Your output must consist solely of the lines from the one containing "[下载](README?id=下载)" through the end of the records, reproduced exactly.

Recorded data:
• • • •

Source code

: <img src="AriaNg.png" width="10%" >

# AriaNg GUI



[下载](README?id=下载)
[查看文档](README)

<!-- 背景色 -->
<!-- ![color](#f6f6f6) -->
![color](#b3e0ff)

• • • •

Task output:
[下载](README?id=下载)
[查看文档](README)

<!-- 背景色 -->
<!-- ![color](#f6f6f6) -->
![color](#b3e0ff)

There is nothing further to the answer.